What the exercise asks – Top to bottom, every record is to be copied word for word.

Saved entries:
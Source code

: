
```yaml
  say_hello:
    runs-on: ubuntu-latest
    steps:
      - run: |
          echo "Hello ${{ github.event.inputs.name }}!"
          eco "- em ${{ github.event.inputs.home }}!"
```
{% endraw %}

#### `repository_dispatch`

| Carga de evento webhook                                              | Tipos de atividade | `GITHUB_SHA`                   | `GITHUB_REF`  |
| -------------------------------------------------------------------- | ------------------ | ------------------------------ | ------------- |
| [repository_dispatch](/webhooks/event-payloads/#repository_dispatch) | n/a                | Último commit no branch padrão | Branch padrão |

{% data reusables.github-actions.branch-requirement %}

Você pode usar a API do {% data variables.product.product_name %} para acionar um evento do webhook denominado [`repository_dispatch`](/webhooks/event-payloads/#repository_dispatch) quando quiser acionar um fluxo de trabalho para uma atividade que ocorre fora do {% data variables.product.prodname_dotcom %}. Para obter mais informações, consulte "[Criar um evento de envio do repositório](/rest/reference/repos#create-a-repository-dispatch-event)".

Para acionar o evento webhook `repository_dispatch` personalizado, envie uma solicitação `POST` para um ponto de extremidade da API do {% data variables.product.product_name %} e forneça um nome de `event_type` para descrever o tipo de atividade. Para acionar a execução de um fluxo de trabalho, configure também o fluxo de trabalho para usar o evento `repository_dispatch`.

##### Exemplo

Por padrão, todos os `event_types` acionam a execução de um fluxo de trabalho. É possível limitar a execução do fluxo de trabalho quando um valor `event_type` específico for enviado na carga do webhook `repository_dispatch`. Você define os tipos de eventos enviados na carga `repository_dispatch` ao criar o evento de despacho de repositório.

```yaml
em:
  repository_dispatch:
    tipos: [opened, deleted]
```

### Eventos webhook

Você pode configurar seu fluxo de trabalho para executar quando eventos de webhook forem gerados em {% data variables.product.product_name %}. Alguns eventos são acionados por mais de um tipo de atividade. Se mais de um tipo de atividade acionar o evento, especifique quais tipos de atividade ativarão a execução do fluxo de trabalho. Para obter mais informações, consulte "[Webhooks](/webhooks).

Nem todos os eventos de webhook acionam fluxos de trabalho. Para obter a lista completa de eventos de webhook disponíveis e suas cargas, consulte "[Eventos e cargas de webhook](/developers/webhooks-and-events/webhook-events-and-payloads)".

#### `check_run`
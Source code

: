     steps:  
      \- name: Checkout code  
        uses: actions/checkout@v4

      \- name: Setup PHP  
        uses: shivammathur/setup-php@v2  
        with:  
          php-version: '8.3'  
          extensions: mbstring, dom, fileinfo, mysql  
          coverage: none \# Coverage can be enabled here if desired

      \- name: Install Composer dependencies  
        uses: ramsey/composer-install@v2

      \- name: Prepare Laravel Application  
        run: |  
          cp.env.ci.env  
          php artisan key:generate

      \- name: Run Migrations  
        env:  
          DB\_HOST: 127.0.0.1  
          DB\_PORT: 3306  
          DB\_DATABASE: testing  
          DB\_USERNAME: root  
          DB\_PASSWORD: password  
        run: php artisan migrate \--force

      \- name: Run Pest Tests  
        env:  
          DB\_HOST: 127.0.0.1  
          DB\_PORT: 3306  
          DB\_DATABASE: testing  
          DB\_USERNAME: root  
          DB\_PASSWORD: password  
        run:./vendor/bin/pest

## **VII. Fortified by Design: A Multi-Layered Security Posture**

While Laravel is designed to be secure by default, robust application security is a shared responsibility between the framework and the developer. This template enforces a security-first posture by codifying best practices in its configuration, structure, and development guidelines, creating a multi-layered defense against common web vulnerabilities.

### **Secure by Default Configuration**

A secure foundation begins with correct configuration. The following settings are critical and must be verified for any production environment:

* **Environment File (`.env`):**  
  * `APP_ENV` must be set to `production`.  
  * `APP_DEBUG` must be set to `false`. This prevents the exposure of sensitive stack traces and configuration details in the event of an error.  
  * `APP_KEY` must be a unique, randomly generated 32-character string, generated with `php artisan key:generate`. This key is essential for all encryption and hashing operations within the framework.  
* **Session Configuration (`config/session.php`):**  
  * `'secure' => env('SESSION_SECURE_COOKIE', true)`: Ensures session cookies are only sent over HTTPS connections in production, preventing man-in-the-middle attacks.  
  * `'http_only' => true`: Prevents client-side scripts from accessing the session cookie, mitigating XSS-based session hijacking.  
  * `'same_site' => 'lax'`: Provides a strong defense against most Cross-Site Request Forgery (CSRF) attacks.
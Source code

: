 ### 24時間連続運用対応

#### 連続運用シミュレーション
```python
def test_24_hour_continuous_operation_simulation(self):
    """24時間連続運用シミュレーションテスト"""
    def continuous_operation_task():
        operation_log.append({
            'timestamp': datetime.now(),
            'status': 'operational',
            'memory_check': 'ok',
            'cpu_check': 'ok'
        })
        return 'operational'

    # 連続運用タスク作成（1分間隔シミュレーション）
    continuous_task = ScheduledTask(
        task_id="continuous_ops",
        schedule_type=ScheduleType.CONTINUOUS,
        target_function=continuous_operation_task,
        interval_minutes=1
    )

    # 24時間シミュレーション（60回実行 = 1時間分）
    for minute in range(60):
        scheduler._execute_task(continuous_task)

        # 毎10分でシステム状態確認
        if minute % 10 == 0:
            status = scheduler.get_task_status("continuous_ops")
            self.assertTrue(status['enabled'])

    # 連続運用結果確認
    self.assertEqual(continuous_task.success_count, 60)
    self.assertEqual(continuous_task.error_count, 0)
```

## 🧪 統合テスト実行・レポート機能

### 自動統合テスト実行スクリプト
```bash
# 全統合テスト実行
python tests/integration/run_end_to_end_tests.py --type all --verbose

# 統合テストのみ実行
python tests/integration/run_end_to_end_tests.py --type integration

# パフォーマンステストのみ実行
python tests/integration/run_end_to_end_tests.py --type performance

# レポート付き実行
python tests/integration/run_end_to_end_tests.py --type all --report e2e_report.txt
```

Answer to this task –
Source code

:
```yaml
  say_hello:
    runs-on: ubuntu-latest
    steps:
      - run: |
          echo "Hello ${{ github.event.inputs.name }}!"
          eco "- em ${{ github.event.inputs.home }}!"
```
{% endraw %}

#### `repository_dispatch`

| Carga de evento webhook                                              | Tipos de atividade | `GITHUB_SHA`                   | `GITHUB_REF`  |
| -------------------------------------------------------------------- | ------------------ | ------------------------------ | ------------- |
| [repository_dispatch](/webhooks/event-payloads/#repository_dispatch) | n/a                | Último commit no branch padrão | Branch padrão |

{% data reusables.github-actions.branch-requirement %}

Você pode usar a API do {% data variables.product.product_name %} para acionar um evento do webhook denominado [`repository_dispatch`](/webhooks/event-payloads/#repository_dispatch) quando quiser acionar um fluxo de trabalho para uma atividade que ocorre fora do {% data variables.product.prodname_dotcom %}. Para obter mais informações, consulte "[Criar um evento de envio do repositório](/rest/reference/repos#create-a-repository-dispatch-event)".

Para acionar o evento webhook `repository_dispatch` personalizado, envie uma solicitação `POST` para um ponto de extremidade da API do {% data variables.product.product_name %} e forneça um nome de `event_type` para descrever o tipo de atividade. Para acionar a execução de um fluxo de trabalho, configure também o fluxo de trabalho para usar o evento `repository_dispatch`.

##### Exemplo

Por padrão, todos os `event_types` acionam a execução de um fluxo de trabalho. É possível limitar a execução do fluxo de trabalho quando um valor `event_type` específico for enviado na carga do webhook `repository_dispatch`. Você define os tipos de eventos enviados na carga `repository_dispatch` ao criar o evento de despacho de repositório.

```yaml
em:
  repository_dispatch:
    tipos: [opened, deleted]
```

### Eventos webhook

Você pode configurar seu fluxo de trabalho para executar quando eventos de webhook forem gerados em {% data variables.product.product_name %}. Alguns eventos são acionados por mais de um tipo de atividade. Se mais de um tipo de atividade acionar o evento, especifique quais tipos de atividade ativarão a execução do fluxo de trabalho. Para obter mais informações, consulte "[Webhooks](/webhooks).

Nem todos os eventos de webhook acionam fluxos de trabalho. Para obter a lista completa de eventos de webhook disponíveis e suas cargas, consulte "[Eventos e cargas de webhook](/developers/webhooks-and-events/webhook-events-and-payloads)".

#### `check_run`
Source code

:     steps:  
      \- name: Checkout code  
        uses: actions/checkout@v4

      \- name: Setup PHP  
        uses: shivammathur/setup-php@v2  
        with:  
          php-version: '8.3'  
          extensions: mbstring, dom, fileinfo, mysql  
          coverage: none \# Coverage can be enabled here if desired

      \- name: Install Composer dependencies  
        uses: ramsey/composer-install@v2

      \- name: Prepare Laravel Application  
        run: |  
          cp.env.ci.env  
          php artisan key:generate

      \- name: Run Migrations  
        env:  
          DB\_HOST: 127.0.0.1  
          DB\_PORT: 3306  
          DB\_DATABASE: testing  
          DB\_USERNAME: root  
          DB\_PASSWORD: password  
        run: php artisan migrate \--force

      \- name: Run Pest Tests  
        env:  
          DB\_HOST: 127.0.0.1  
          DB\_PORT: 3306  
          DB\_DATABASE: testing  
          DB\_USERNAME: root  
          DB\_PASSWORD: password  
        run:./vendor/bin/pest

## **VII. Fortified by Design: A Multi-Layered Security Posture**

While Laravel is designed to be secure by default, robust application security is a shared responsibility between the framework and the developer. This template enforces a security-first posture by codifying best practices in its configuration, structure, and development guidelines, creating a multi-layered defense against common web vulnerabilities.

### **Secure by Default Configuration**

A secure foundation begins with correct configuration. The following settings are critical and must be verified for any production environment:

* **Environment File (`.env`):**  
  * `APP_ENV` must be set to `production`.  
  * `APP_DEBUG` must be set to `false`. This prevents the exposure of sensitive stack traces and configuration details in the event of an error.  
  * `APP_KEY` must be a unique, randomly generated 32-character string, generated with `php artisan key:generate`. This key is essential for all encryption and hashing operations within the framework.  
* **Session Configuration (`config/session.php`):**  
  * `'secure' => env('SESSION_SECURE_COOKIE', true)`: Ensures session cookies are only sent over HTTPS connections in production, preventing man-in-the-middle attacks.  
  * `'http_only' => true`: Prevents client-side scripts from accessing the session cookie, mitigating XSS-based session hijacking.  
  * `'same_site' => 'lax'`: Provides a strong defense against most Cross-Site Request Forgery (CSRF) attacks.
Source code

: ### 24時間連続運用対応

#### 連続運用シミュレーション
```python
def test_24_hour_continuous_operation_simulation(self):
    """24時間連続運用シミュレーションテスト"""
    def continuous_operation_task():
        operation_log.append({
            'timestamp': datetime.now(),
            'status': 'operational',
            'memory_check': 'ok',
            'cpu_check': 'ok'
        })
        return 'operational'

    # 連続運用タスク作成（1分間隔シミュレーション）
    continuous_task = ScheduledTask(
        task_id="continuous_ops",
        schedule_type=ScheduleType.CONTINUOUS,
        target_function=continuous_operation_task,
        interval_minutes=1
    )

    # 24時間シミュレーション（60回実行 = 1時間分）
    for minute in range(60):
        scheduler._execute_task(continuous_task)

        # 毎10分でシステム状態確認
        if minute % 10 == 0:
            status = scheduler.get_task_status("continuous_ops")
            self.assertTrue(status['enabled'])

    # 連続運用結果確認
    self.assertEqual(continuous_task.success_count, 60)
    self.assertEqual(continuous_task.error_count, 0)
```

## 🧪 統合テスト実行・レポート機能

### 自動統合テスト実行スクリプト
```bash
# 全統合テスト実行
python tests/integration/run_end_to_end_tests.py --type all --verbose

# 統合テストのみ実行
python tests/integration/run_end_to_end_tests.py --type integration

# パフォーマンステストのみ実行
python tests/integration/run_end_to_end_tests.py --type performance

# レポート付き実行
python tests/integration/run_end_to_end_tests.py --type all --report e2e_report.txt
```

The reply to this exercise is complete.